The increasing use of unsecured wifi networks, online banking and cloud computing is leaving companies open to attack from cyber criminals, according to the head of the Scottish Business Resilience Centre (SBRC).
Mandy Haeburn-Little, the organisation’s director, warned that criminals “lurk behind online walls” and often pose as legitimate business contacts on the internet to obtain data which gives them access to money, intellectual property and customers’ details.
“Cyber crime is on our doorstep, costing Scottish businesses £5 billion each year,” she said. “This is a significant sum of money which goes straight into the pockets of criminality.
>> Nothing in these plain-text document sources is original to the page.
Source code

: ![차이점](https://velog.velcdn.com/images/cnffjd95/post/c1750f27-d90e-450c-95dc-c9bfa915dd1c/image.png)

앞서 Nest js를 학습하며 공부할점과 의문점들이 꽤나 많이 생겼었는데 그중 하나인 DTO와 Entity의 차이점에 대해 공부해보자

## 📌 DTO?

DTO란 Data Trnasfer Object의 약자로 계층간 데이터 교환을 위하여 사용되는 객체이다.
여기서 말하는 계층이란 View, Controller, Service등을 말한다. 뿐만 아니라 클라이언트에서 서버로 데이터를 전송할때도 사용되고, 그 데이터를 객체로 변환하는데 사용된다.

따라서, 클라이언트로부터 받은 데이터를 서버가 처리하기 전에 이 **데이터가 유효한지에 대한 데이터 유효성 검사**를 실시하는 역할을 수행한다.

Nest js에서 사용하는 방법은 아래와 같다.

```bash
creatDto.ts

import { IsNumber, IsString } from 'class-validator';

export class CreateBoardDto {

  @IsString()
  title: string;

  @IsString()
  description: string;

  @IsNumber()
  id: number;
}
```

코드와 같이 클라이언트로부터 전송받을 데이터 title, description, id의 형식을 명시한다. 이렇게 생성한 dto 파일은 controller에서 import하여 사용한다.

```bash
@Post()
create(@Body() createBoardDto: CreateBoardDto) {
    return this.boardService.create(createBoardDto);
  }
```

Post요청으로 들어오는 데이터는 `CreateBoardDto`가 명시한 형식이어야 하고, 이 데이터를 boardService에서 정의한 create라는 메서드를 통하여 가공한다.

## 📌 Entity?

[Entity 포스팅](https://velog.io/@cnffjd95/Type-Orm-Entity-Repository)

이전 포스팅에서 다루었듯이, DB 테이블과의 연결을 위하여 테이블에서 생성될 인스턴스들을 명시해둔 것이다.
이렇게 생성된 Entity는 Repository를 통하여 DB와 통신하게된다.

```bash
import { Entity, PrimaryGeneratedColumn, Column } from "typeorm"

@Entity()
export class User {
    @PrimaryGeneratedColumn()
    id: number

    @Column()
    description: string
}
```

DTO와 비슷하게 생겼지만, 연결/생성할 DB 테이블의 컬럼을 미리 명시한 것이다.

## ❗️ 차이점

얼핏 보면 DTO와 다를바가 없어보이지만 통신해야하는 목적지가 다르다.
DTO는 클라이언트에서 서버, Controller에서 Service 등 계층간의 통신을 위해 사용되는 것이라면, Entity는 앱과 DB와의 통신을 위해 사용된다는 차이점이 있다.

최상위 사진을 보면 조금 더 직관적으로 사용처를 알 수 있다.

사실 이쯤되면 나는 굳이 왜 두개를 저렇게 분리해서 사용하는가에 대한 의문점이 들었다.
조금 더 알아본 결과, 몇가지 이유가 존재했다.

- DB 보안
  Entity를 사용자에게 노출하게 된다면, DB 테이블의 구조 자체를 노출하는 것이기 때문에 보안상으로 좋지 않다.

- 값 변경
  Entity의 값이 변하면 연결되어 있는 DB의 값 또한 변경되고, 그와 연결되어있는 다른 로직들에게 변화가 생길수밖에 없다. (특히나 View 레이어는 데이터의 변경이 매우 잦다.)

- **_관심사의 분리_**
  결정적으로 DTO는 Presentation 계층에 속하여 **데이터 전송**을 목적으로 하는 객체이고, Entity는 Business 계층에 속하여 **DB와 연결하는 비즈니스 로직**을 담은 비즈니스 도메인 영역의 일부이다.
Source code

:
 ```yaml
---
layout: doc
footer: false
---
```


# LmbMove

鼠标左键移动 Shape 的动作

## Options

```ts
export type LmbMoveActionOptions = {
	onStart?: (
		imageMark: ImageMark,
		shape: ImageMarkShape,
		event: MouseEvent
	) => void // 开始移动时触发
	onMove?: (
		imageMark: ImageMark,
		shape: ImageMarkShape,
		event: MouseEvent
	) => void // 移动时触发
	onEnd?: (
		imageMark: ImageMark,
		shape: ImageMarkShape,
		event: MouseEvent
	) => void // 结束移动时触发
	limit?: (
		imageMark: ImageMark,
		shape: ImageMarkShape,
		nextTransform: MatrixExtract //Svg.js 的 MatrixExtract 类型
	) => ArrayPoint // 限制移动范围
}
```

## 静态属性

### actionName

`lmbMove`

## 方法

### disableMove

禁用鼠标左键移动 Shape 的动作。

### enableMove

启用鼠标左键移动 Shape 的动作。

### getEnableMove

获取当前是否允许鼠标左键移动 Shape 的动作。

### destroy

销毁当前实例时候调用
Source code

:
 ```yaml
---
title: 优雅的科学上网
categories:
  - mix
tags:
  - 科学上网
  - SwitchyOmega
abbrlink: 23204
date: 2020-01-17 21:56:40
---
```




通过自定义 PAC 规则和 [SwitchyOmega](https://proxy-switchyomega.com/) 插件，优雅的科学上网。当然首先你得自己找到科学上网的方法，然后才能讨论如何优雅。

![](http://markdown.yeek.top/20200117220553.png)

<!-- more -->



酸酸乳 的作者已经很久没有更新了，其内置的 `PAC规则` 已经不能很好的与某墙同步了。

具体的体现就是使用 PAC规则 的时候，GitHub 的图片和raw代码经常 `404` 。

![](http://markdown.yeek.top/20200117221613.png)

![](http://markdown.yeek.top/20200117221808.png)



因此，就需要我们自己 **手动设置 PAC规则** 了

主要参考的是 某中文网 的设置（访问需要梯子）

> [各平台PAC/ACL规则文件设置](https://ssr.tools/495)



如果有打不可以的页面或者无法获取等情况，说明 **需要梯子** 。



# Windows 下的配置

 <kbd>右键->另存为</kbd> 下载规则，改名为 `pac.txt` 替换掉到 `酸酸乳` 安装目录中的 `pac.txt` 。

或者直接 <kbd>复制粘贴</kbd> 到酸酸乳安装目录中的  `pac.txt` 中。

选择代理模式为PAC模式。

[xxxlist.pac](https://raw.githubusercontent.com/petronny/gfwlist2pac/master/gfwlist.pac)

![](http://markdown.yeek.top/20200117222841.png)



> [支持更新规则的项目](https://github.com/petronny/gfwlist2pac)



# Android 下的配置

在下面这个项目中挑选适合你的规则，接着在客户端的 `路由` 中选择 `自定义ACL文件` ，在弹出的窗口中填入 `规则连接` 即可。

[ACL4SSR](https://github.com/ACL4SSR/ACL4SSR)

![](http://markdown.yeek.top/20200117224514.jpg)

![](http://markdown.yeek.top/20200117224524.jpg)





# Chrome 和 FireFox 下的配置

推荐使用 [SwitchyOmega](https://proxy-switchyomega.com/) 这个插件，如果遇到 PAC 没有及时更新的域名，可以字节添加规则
The increasing number of virtual criminals that lurk behind online walls awaiting their victims to log on and fall prey to their malicious tactics grows daily.”
She added: “The internet has transformed everything we do and our economy is increasingly digital. It is vital to harness these opportunities but we must confront the growing digital dangers that could put us at risk.”
Small and medium-sized businesses are most at risk from cyber criminals, she said, as they do not have the resources to put in state-of-the-art IT systems to protect themselves.
She added: “Businesses must think of cyber crime as they would any other issue on their corporate risk registers. It is just one more aspect of how to protect their intellectual property, their competitive advantages, their customers’ data and their own reputations. Businesses should never see IT as a bolt-on. It should be seen as core to their business growth.”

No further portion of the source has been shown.